Facebook Data Centre Engineer Develops Troubleshooting Tool
A Facebook engineer has built a heatmap monitoring tool to help troubleshoot data centre infrastructure
A Facebook data centre engineer has built a monitoring tool called Claspin that uses heat maps to troubleshoot potential problems in data centres.
The engineer, Sean Lynch, described in a blog posting how he and his fellow engineers need to ensure the health of the social networking giant’s cache systems by quickly identifying and fixing any potential problems with server, racks or clusters.
Facebook Data Centre
Facebook has two major cache systems said Lynch. “Memcache is a simple lookaside cache with most of its smarts in the client, and TAO, a caching graph database that does its own queries to MySQL.”
“Between these two systems, we have literally thousands of charts, some of which are collected into dashboards showing various latency, request rate, and error rate statistics collected by clients and servers,” wrote Lynch.
Lynch described how these dashboards worked well at first, but as Facebook grew and its systems became increasingly complex, it became more and more difficult to figure out which piece was broken when something went wrong. He then started to think about a tool or system that would provide quick visual insights into the status of cache, “analogous to meters and traffic lights.”
Lynch explained how he named Claspin thanks to a suggestion from a friend who had a background in organic chemistry. “Claspin” is a protein that monitors for DNA damage in a cell.
Heatmap Tool
Lynch’s first attempt to build a tool resulted in a command line tool that outputted a lot of text. But Lynch wanted something to visually represent potential problems and settled on the idea of heatmaps.

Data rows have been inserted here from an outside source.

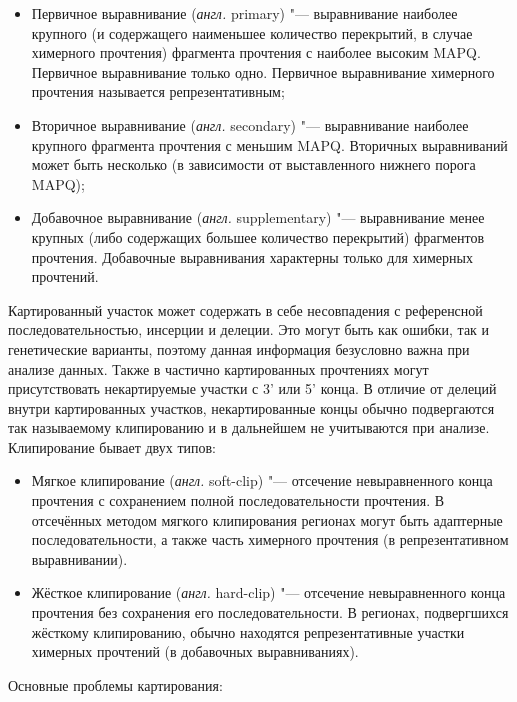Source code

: \documentclass[a4paper,12pt]{article}
\begin{document}
\begin{itemize}
\item Первичное выравнивание (\textit{англ.} primary) "--- выравнивание наиболее крупного (и содержащего наименьшее количество перекрытий, в случае химерного прочтения) фрагмента прочтения с наиболее высоким MAPQ.
Первичное выравнивание только одно.
Первичное выравнивание химерного прочтения называется репрезентативным;
\item Вторичное выравнивание (\textit{англ.} secondary) "--- выравнивание наиболее крупного фрагмента прочтения с меньшим MAPQ.
Вторичных выравниваний может быть несколько (в зависимости от выставленного нижнего порога MAPQ);
\item Добавочное выравнивание (\textit{англ.} supplementary) "--- выравнивание менее крупных (либо содержащих большее количество перекрытий) фрагментов прочтения.
Добавочные выравнивания характерны только для химерных прочтений.
\end{itemize}

Картированный участок может содержать в себе несовпадения с референсной последовательностью, инсерции и делеции.
Это могут быть как ошибки, так и генетические варианты, поэтому данная информация безусловно важна при анализе данных.
Также в частично картированных прочтениях могут присутствовать некартируемые участки с 3' или 5' конца.
В отличие от делеций внутри картированных участков, некартированные концы обычно подвергаются так называемому клипированию и в дальнейшем не учитываются при анализе.
Клипирование бывает двух типов:

\begin{itemize}
\item Мягкое клипирование (\textit{англ.} soft-clip) "--- отсечение невыравненного конца прочтения с сохранением полной последовательности прочтения.
В отсечённых методом мягкого клипирования регионах могут быть адаптерные последовательности, а также часть химерного прочтения (в репрезентативном выравнивании).
\item Жёсткое клипирование (\textit{англ.} hard-clip) "--- отсечение невыравненного конца прочтения без сохранения его последовательности.
В регионах, подвергшихся жёсткому клипированию, обычно находятся репрезентативные участки химерных прочтений (в добавочных выравниваниях).
\end{itemize}

Основные проблемы картирования:
\end{document}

“I’d been fond of heatmaps for quite a while, but it wasn’t entirely clear to me how to lay out this data in two dimensions in a way that would be meaningful to the user. It seemed somewhat obvious that we wanted each “pixel” of the heatmap to represent a host, with racks grouped together,” wrote Lynch. “However, our racks don’t necessarily have the same number of hosts in them, and it wasn’t clear how to colour individual hosts when we have about a dozen metrics for each. Eventually I realised that all we cared about was whether anything was wrong with a host. So I settled on colouring a host by its “hottest” statistic, with hotness computed from predefined thresholds. It’s dirt simple, but it gives us a way to encode tribal knowledge about what values are “bad” into the view.”
Lynch said that hosts that are missing a stat are coloured black, indicating that the host is probably down.
He eventually settled on a separate heatmap per cluster, ordered by rack number and with each rack drawn vertically in an alternating “snake” pattern so racks would stay contiguous even if they wrapped around the top or bottom. “The rack names naturally sort by data centre, then cluster, then row, so problems common at any of these levels are readily apparent,” he wrote.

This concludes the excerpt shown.